# Records for the exercise

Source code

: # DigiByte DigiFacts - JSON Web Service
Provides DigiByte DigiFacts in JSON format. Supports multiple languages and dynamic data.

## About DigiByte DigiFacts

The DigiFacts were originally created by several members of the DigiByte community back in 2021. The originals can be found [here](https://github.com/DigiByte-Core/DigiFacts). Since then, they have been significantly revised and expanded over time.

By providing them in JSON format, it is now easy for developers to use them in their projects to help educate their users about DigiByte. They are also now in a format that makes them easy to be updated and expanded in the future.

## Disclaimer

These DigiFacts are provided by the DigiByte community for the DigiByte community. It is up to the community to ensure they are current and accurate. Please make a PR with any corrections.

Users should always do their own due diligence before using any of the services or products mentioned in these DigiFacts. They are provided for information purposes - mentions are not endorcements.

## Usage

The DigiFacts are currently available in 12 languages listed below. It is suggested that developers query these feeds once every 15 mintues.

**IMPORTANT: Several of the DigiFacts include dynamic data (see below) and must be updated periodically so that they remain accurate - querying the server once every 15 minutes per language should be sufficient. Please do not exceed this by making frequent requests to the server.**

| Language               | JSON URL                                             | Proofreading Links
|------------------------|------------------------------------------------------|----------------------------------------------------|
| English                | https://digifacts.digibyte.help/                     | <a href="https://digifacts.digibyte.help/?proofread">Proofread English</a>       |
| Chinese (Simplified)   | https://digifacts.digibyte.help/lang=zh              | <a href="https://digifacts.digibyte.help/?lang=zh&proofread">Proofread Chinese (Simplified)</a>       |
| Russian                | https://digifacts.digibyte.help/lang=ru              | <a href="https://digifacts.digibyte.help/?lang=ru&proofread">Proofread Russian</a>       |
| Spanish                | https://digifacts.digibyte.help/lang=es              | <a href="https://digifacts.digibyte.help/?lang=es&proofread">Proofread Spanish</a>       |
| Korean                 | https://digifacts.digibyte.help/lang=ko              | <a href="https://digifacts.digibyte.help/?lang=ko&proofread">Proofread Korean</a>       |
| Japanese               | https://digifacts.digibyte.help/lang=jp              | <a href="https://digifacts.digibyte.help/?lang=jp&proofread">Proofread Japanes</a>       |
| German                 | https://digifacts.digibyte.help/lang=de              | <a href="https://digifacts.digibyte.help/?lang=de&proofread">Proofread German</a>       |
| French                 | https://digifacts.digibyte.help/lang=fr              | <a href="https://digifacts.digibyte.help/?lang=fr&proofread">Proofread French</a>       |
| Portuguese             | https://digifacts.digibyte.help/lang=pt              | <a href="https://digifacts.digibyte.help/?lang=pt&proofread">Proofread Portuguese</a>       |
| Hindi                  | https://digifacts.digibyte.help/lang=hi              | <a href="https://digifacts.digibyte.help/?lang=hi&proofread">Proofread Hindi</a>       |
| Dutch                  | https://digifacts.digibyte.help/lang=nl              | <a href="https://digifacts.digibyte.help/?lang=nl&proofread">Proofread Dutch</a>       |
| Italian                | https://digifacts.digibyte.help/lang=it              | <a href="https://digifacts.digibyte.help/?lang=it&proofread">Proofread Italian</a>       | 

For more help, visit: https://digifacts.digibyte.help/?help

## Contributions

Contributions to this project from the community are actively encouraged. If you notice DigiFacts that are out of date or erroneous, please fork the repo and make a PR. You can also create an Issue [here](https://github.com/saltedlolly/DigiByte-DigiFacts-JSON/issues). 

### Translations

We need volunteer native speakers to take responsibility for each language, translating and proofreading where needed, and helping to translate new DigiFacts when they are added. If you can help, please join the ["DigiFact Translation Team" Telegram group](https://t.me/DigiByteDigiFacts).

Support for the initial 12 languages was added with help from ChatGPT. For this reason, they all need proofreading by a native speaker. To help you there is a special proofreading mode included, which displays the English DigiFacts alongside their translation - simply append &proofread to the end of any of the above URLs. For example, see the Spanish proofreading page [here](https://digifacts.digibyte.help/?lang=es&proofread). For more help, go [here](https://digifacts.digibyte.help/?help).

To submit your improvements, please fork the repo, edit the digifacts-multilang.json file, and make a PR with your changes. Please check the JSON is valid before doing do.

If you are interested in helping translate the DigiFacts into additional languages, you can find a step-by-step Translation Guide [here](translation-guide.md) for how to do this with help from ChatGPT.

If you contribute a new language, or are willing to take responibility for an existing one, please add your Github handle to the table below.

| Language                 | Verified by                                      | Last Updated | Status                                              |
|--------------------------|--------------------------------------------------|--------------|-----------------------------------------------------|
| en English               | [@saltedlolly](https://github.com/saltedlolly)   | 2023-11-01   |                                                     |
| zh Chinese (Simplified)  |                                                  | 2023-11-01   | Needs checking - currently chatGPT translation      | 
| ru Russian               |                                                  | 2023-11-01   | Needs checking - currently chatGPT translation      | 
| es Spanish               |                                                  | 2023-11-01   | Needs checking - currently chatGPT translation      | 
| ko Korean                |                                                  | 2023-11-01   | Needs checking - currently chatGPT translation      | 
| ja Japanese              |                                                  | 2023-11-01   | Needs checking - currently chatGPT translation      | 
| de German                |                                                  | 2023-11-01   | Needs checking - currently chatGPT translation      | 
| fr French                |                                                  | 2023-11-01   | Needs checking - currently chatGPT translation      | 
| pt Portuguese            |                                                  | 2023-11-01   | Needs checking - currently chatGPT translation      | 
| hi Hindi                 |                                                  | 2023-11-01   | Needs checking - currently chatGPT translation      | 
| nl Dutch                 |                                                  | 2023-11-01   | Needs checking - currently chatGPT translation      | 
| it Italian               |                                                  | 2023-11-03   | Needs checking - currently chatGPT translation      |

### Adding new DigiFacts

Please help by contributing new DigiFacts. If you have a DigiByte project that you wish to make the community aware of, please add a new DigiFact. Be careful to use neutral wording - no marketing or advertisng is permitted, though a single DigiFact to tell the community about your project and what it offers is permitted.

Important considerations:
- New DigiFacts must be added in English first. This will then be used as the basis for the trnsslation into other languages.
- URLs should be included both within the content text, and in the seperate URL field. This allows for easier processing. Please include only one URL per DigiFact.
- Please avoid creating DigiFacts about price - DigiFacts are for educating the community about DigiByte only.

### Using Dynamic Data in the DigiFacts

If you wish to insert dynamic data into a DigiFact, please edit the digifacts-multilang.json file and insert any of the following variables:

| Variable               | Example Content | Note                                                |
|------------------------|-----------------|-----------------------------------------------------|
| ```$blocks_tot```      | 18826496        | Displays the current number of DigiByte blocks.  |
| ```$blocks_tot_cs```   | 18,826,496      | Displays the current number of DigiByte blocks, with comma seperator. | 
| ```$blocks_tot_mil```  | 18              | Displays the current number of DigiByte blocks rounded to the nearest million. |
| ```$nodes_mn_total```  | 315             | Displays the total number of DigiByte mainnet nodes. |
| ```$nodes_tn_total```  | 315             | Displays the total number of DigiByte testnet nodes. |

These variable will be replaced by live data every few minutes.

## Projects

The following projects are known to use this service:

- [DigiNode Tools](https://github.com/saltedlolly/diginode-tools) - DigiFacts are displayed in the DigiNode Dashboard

# Your task
Search the data above for the word "file" and count the lines where it appears. Only the number should be given.

# Answer to the problem
2